Scan the entries below. List each line with "始禍者死".

Exercise materials:

□ □ □ □

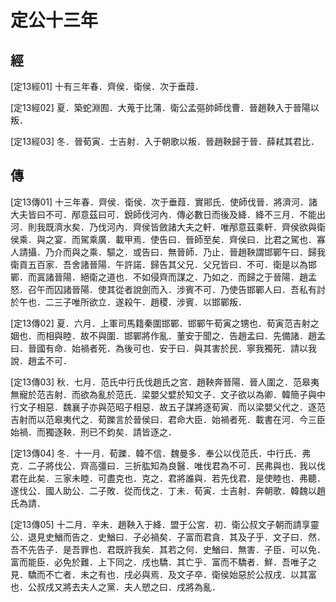 # 定公十三年

## 經 <a name="11Ding13Jing"></a>

<a name="11Ding13Jing01">[定13經01]</a> 十有三年春．齊侯．衛侯．次于垂葭．

<a name="11Ding13Jing02">[定13經02]</a> 夏．築蛇淵囿．大蒐于比蒲．衛公孟彄帥師伐曹．晉趙鞅入于晉陽以叛．

<a name="11Ding13Jing03">[定13經03]</a> 冬．晉荀寅．士吉射．入于朝歌以叛．晉趙鞅歸于晉．薛弒其君比．

## 傳 <a name="11Ding13Zhuan"></a>

<a name="11Ding13Zhuan01">[定13傳01]</a> 十三年春．齊侯．衛侯．次于垂葭．實郥氏．使師伐晉．將濟河．諸大夫皆曰不可．邴意茲曰可．銳師伐河內．傳必數日而後及絳．絳不三月．不能出河．則我既濟水矣．乃伐河內．齊侯皆斂諸大夫之軒．唯邴意茲乘軒．齊侯欲與衛侯乘．與之宴．而駕乘廣．載甲焉．使告曰．晉師至矣．齊侯曰．比君之駕也．寡人請攝．乃介而與之乘．驅之．或告曰．無晉師．乃止．晉趙鞅謂邯鄲午曰．歸我衛貢五百家．吾舍諸晉陽．午許諾．歸告其父兄．父兄皆曰．不可．衛是以為邯鄲．而寘諸晉陽．絕衛之道也．不如侵齊而謀之．乃如之．而歸之于晉陽．趙孟怒．召午而囚諸晉陽．使其從者說劍而入．涉賓不可．乃使告邯鄲人曰．吾私有討於午也．二三子唯所欲立．遂殺午．趙稷．涉賓．以邯鄲叛．

<a name="11Ding13Zhuan02">[定13傳02]</a> 夏．六月．上軍司馬籍秦圍邯鄲．邯鄲午荀寅之甥也．荀寅范吉射之姻也．而相與睦．故不與圍．邯鄲將作亂．董安于聞之．告趙孟曰．先備諸．趙孟曰．晉國有命．始禍者死．為後可也．安于曰．與其害於民．寧我獨死．請以我說．趙孟不可．

<a name="11Ding13Zhuan03">[定13傳03]</a> 秋．七月．范氏中行氏伐趙氏之宮．趙鞅奔晉陽．晉人圍之．范皋夷無寵於范吉射．而欲為亂於范氏．梁嬰父嬖於知文子．文子欲以為卿．韓簡子與中行文子相惡．魏襄子亦與范昭子相惡．故五子謀將逐荀寅．而以梁嬰父代之．逐范吉射而以范皋夷代之．荀躒言於晉侯曰．君命大臣．始禍者死．載書在河．今三臣始禍．而獨逐鞅．刑已不鈞矣．請皆逐之．

<a name="11Ding13Zhuan04">[定13傳04]</a> 冬．十一月．荀躒．韓不信．魏曼多．奉公以伐范氏．中行氏．弗克．二子將伐公．齊高彊曰．三折肱知為良醫．唯伐君為不可．民弗與也．我以伐君在此矣．三家未睦．可盡克也．克之．君將誰與．若先伐君．是使睦也．弗聽．遂伐公．國人助公．二子敗．從而伐之．丁未．荀寅．士吉射．奔朝歌．韓魏以趙氏為請．

<a name="11Ding13Zhuan05">[定13傳05]</a> 十二月．辛未．趙鞅入于絳．盟于公宮．初．衛公叔文子朝而請享靈公．退見史鰌而告之．史鰌曰．子必禍矣．子富而君貪．其及子乎．文子曰．然．吾不先告子．是吾罪也．君既許我矣．其若之何．史鰌曰．無害．子臣．可以免．富而能臣．必免於難．上下同之．戌也驕．其亡乎．富而不驕者．鮮．吾唯子之見．驕而不亡者．未之有也．戌必與焉．及文子卒．衛侯始惡於公叔戌．以其富也．公叔戌又將去夫人之黨．夫人愬之曰．戌將為亂．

□ □ □ □

Output of the task:
<a name="11Ding13Zhuan02">[定13傳02]</a> 夏．六月．上軍司馬籍秦圍邯鄲．邯鄲午荀寅之甥也．荀寅范吉射之姻也．而相與睦．故不與圍．邯鄲將作亂．董安于聞之．告趙孟曰．先備諸．趙孟曰．晉國有命．始禍者死．為後可也．安于曰．與其害於民．寧我獨死．請以我說．趙孟不可．
<a name="11Ding13Zhuan03">[定13傳03]</a> 秋．七月．范氏中行氏伐趙氏之宮．趙鞅奔晉陽．晉人圍之．范皋夷無寵於范吉射．而欲為亂於范氏．梁嬰父嬖於知文子．文子欲以為卿．韓簡子與中行文子相惡．魏襄子亦與范昭子相惡．故五子謀將逐荀寅．而以梁嬰父代之．逐范吉射而以范皋夷代之．荀躒言於晉侯曰．君命大臣．始禍者死．載書在河．今三臣始禍．而獨逐鞅．刑已不鈞矣．請皆逐之．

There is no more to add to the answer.